InfluxCommunity / influxdb3-python

Python module that provides a simple and convenient way to interact with InfluxDB 3.0.
https://www.influxdata.com
Apache License 2.0
63 stars 9 forks source link
apache arrow influxdb parquet python sql

Your Image

PyPI version PyPI downloads CodeQL analysis CircleCI Code Cov Community Slack

InfluxDB 3.0 Python Client

Introduction

influxdb_client_3 is a Python module that provides a simple and convenient way to interact with InfluxDB 3.0. This module supports both writing data to InfluxDB and querying data using the Flight client, which allows you to execute SQL and InfluxQL queries on InfluxDB 3.0.

We offer a "Getting Started: InfluxDB 3.0 Python Client Library" video that goes over how to use the library and goes over the examples.

Dependencies

Installation

You can install 'influxdb3-python' using pip:

pip install influxdb3-python

Note: This does not include Pandas support. If you would like to use key features such as to_pandas() and write_file() you will need to install pandas separately.
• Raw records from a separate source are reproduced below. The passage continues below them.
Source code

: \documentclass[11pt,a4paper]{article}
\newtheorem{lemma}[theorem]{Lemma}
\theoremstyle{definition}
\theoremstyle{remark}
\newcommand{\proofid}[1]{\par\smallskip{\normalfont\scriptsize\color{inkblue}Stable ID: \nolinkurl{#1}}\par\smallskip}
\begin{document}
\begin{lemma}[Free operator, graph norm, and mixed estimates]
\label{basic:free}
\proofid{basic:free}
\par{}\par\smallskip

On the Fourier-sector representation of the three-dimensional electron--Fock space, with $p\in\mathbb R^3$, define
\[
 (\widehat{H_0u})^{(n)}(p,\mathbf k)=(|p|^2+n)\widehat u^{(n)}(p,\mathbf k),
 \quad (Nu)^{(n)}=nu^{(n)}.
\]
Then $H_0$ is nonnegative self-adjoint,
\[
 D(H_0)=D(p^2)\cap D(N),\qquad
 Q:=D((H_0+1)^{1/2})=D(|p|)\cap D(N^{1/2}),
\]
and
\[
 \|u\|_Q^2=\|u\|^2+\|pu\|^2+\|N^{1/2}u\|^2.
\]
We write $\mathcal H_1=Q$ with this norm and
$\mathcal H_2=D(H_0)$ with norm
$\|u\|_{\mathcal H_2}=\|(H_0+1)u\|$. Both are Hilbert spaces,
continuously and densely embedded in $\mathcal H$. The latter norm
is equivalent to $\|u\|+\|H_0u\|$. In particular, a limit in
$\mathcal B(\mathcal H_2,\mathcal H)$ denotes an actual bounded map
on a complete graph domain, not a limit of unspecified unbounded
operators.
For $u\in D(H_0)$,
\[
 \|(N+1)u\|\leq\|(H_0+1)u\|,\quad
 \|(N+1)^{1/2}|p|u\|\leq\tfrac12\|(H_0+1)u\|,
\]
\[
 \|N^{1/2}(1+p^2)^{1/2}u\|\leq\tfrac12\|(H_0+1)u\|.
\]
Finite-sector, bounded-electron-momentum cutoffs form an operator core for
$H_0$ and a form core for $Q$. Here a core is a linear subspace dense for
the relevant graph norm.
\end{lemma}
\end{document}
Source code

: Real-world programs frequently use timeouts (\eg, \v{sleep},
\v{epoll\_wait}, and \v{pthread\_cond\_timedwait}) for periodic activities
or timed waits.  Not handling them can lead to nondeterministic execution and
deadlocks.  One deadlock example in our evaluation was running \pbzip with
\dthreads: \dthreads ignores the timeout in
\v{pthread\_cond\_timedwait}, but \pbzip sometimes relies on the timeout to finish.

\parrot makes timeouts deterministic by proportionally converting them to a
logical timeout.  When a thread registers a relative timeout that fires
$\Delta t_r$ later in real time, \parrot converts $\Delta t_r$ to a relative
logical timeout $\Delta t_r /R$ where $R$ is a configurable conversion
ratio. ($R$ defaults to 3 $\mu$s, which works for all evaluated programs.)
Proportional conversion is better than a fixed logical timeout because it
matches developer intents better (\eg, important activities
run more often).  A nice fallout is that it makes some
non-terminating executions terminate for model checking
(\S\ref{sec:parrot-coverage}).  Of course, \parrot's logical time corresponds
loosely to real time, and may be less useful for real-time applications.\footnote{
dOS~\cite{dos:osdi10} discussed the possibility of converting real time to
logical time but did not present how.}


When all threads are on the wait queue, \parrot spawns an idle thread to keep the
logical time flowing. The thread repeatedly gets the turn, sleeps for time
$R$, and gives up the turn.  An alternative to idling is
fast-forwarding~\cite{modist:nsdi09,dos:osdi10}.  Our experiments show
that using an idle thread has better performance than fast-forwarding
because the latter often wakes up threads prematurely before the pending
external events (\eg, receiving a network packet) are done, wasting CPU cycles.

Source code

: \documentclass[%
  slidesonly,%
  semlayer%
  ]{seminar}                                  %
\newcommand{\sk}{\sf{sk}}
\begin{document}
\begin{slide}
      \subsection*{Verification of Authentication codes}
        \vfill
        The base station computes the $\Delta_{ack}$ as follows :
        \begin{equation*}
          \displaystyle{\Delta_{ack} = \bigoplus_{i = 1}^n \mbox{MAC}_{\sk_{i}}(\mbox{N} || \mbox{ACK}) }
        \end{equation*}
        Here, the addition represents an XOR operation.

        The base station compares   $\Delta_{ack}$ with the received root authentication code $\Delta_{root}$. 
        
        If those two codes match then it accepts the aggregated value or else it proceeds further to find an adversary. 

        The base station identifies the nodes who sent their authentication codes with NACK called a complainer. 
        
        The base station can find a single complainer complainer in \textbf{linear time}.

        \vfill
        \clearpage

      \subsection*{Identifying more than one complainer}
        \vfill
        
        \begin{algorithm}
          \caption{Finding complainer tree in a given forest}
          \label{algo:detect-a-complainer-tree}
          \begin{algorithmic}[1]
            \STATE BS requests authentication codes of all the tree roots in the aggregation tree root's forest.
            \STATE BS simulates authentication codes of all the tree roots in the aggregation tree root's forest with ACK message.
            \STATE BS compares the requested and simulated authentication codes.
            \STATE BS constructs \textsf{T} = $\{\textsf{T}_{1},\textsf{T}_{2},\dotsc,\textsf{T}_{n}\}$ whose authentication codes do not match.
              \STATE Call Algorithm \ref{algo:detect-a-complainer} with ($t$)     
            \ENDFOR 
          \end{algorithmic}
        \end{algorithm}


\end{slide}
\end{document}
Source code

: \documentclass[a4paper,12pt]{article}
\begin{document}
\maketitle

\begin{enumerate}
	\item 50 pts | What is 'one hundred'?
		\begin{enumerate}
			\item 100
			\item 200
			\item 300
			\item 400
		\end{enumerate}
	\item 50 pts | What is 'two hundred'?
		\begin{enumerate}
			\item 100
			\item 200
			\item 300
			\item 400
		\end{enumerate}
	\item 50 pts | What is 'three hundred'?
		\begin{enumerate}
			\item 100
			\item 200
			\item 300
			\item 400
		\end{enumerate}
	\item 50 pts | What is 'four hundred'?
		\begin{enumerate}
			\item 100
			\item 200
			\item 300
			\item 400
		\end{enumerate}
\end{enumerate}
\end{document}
Note: Please make sure you are using 3.6 or above. For the best performance use 3.11+

Usage

One of the easiest ways to get started is to checkout the "Pokemon Trainer Cookbook". This scenario takes you through the basics of both the client library and Pyarrow.

Importing the Module

from influxdb_client_3 import InfluxDBClient3, Point

Initialization

If you are using InfluxDB Cloud, then you should note that:

  1. You will need to supply your org id, this is not necessary for InfluxDB Dedicated.
  2. Use bucket name for the database argument.
client = InfluxDBClient3(token="your-token",
                         host="your-host",
                         org="your-org",
                         database="your-database")

Writing Data

You can write data using the Point class, or supplying line protocol.

Using Points

point = Point("measurement").tag("location", "london").field("temperature", 42)
client.write(point)

Using Line Protocol

point = "measurement fieldname=0"
client.write(point)

Write from file

Users can import data from CSV, JSON, Feather, ORC, Parquet

import influxdb_client_3 as InfluxDBClient3
import pandas as pd
import numpy as np
from influxdb_client_3 import write_client_options, WritePrecision, WriteOptions, InfluxDBError

class BatchingCallback(object):

    def __init__(self):
        self.write_count = 0

    def success(self, conf, data: str):
        self.write_count += 1
        print(f"Written batch: {conf}, data: {data}")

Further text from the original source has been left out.